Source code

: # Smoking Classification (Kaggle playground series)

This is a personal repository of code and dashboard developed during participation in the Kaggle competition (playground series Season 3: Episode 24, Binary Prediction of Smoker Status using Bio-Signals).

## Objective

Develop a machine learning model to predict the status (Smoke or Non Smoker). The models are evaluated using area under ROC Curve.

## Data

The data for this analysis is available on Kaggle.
• • •
Activity: Reproduce all of the data exactly as given.

Completed task:
Source code

: # Smoking Classification (Kaggle playground series)

This is a personal repository of code and dashboard developed during participation in the Kaggle competition (playground series Season 3: Episode 24, Binary Prediction of Smoker Status using Bio-Signals).

## Objective

Develop a machine learning model to predict the status (Smoke or Non Smoker). The models are evaluated using area under ROC Curve.

## Data

The data for this analysis is available on Kaggle.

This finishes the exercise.